The lines to copy from the listing below are those that contain the string "subsubsection".

• **Records for the exercise**
§

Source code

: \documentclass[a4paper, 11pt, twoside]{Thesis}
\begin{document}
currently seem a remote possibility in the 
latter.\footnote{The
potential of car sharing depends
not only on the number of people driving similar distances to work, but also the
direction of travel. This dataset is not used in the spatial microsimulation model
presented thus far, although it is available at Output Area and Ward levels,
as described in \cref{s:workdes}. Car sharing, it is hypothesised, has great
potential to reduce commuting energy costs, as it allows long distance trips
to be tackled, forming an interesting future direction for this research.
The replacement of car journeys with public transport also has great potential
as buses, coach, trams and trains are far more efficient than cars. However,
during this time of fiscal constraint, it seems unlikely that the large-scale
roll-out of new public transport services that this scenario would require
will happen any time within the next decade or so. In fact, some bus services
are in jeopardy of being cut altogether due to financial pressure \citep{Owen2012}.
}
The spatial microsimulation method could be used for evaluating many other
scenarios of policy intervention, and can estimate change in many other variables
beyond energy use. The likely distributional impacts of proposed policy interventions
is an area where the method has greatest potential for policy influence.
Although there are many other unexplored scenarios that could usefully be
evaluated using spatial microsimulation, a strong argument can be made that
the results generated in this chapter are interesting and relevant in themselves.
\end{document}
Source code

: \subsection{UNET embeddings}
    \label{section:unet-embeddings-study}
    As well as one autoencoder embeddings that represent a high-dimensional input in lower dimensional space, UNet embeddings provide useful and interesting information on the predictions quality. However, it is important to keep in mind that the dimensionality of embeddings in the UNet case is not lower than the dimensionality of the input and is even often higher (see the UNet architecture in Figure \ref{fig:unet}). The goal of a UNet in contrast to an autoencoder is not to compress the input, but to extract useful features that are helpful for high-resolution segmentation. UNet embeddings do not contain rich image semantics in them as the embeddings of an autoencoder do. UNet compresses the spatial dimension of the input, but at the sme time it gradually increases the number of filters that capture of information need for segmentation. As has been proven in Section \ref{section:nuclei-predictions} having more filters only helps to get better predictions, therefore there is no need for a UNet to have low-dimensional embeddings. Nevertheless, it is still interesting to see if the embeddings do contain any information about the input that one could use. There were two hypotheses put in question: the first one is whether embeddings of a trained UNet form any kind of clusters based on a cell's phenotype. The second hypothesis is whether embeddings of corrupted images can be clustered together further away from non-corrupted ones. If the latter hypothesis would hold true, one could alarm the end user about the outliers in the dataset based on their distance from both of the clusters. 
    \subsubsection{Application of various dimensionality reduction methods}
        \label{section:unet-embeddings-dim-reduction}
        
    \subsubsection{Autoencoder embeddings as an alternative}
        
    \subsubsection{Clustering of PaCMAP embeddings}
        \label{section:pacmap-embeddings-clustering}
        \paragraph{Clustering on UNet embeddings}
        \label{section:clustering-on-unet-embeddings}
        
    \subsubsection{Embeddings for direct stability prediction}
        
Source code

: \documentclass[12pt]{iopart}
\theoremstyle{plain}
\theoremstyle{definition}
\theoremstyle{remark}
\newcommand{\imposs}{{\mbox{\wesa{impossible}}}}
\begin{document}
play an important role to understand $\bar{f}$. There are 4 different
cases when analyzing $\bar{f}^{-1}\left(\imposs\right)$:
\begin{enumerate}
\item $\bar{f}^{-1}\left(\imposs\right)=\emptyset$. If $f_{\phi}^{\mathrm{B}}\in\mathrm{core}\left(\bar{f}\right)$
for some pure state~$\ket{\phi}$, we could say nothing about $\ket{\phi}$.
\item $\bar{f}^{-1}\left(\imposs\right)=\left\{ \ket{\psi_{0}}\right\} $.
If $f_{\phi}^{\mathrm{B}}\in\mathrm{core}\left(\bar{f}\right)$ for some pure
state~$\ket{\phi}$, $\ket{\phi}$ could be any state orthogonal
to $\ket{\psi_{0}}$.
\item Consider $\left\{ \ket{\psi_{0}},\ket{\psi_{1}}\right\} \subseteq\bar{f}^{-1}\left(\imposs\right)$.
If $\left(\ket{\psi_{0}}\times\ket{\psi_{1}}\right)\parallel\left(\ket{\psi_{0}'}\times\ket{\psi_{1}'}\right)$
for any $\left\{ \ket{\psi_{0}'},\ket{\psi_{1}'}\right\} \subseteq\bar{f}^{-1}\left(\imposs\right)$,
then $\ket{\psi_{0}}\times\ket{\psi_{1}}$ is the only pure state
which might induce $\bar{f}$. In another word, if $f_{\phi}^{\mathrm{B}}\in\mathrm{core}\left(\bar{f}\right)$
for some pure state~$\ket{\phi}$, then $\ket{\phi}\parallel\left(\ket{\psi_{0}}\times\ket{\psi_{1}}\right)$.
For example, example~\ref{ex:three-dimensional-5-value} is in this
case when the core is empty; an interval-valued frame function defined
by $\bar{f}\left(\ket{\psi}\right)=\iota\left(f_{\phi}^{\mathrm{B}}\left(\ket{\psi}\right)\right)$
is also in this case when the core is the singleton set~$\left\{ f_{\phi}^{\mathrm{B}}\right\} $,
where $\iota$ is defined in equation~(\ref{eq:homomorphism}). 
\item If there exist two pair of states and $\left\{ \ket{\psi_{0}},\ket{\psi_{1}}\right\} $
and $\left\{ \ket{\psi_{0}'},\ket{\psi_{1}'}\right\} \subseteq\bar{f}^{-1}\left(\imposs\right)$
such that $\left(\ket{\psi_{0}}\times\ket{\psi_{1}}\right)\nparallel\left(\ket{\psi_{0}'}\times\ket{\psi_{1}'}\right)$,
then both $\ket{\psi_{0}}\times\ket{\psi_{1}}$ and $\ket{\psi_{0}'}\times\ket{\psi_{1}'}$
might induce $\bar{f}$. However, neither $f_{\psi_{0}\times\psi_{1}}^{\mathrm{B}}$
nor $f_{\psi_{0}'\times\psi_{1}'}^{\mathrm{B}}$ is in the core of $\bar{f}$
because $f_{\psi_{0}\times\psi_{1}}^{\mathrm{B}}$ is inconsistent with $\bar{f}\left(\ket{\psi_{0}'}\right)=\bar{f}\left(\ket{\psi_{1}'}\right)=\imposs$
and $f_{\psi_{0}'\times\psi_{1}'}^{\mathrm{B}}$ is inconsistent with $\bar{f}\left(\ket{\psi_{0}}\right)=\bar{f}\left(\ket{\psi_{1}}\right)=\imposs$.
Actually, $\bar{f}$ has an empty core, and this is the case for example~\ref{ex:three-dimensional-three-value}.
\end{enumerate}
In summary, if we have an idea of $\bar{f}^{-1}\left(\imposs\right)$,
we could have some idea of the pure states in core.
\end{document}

§

• **Solution to this problem**
    \subsubsection{Application of various dimensionality reduction methods}
    \subsubsection{Autoencoder embeddings as an alternative}
    \subsubsection{Clustering of PaCMAP embeddings}
    \subsubsection{Embeddings for direct stability prediction}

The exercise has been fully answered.